There hasn’t yet been any scientific research that proves morning sex is more pleasurable, but sex-hormone levels do fluctuate throughout the day. Most men experience their highest levels of testosterone, a hormone associated with sexual arousal, in the morning; some researchers have likened this to men having a period every day. A small 2003 study found that female participants reached their peak estrogen levels between 6 and 9 a.m., and research suggests that estrogen, which also peaks during a woman’s monthly fertile period, makes women want to have sex.

Then again, women in the 1982 sex-schedule study recorded significantly more orgasms between noon and midnight than between midnight and 11 a.m.

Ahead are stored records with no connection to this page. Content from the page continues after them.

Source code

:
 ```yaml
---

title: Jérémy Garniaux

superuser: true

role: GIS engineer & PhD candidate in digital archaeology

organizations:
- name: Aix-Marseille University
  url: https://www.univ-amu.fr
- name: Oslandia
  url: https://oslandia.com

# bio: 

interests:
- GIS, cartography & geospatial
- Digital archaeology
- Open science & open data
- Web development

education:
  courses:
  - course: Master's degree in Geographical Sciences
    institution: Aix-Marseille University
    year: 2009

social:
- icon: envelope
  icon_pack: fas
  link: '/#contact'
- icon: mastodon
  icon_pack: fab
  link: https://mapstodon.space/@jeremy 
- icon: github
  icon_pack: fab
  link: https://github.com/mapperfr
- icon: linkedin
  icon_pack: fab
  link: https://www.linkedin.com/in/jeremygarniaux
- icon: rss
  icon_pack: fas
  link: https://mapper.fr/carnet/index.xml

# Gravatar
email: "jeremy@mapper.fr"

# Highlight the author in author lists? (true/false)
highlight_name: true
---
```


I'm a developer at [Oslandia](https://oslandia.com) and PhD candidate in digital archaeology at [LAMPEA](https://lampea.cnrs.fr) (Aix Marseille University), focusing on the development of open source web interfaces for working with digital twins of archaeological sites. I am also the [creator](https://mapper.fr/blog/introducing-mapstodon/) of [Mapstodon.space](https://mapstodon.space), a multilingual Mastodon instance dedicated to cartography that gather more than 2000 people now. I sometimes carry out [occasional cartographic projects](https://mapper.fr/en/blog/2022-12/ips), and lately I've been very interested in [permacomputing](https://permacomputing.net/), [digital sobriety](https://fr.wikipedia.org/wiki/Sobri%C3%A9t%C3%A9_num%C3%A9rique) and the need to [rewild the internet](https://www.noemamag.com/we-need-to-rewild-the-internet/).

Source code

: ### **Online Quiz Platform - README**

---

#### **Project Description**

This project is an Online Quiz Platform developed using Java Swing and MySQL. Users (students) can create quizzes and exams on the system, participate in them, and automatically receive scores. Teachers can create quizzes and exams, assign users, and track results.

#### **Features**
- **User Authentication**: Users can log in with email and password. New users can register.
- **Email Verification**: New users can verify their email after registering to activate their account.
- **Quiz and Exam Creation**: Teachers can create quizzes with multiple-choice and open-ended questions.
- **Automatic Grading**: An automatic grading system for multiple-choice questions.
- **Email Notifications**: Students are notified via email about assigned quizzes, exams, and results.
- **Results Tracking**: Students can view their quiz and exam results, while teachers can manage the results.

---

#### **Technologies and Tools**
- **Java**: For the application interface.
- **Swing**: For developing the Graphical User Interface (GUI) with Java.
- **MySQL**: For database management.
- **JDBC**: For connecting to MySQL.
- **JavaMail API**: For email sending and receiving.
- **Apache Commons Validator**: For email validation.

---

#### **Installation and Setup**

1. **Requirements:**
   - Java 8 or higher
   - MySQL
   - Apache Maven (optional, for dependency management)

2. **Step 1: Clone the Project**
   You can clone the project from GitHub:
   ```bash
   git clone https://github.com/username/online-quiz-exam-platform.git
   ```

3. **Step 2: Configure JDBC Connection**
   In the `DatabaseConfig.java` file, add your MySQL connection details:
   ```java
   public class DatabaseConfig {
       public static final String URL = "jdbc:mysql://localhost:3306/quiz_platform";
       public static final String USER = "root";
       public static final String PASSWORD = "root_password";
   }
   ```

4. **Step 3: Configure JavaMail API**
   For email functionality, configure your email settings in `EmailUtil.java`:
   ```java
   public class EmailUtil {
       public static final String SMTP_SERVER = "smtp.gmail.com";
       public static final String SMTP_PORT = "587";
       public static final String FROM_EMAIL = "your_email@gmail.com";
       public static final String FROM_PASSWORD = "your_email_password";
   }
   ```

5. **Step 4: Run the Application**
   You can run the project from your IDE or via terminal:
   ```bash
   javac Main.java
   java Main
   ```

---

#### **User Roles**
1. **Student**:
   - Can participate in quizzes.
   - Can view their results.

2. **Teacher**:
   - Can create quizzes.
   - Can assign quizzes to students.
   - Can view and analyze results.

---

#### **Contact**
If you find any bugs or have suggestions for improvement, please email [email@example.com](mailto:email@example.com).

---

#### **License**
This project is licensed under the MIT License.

With no hard evidence—but plenty of anecdotes from colleagues who balked at the thesis of this blog post due to the specters of morning breath and “morning face”—I propose that self-consciousness may be one of the biggest inhibitors of morning sex and morngasms. No excuses, people—everyone’s got time to pick off the eye boogers and swish a little water around before making out. (Zeynep Yenisey at Maxim recommends showering, putting on deodorant, and checking your hair before morning sex, but unless you’re planning to have sex at an a.m. black-tie gala, that seems a bit much.)

The other main obstacle to morning sex—a job—is tougher to get over. Yes, if you want to have weekday morning sex, you’ll have to get up earlier. But don’t sleep on the aesthetic benefits of doing sex things at dawn. At night, participants must find a warm, not-too-bright lighting solution or be left fumbling in the dark. In the morning, flush with the joy of waking up next to a person they like enough to sleep with, they can let gentle sunbeams do the work. I can hardly think of a better way to greet the day.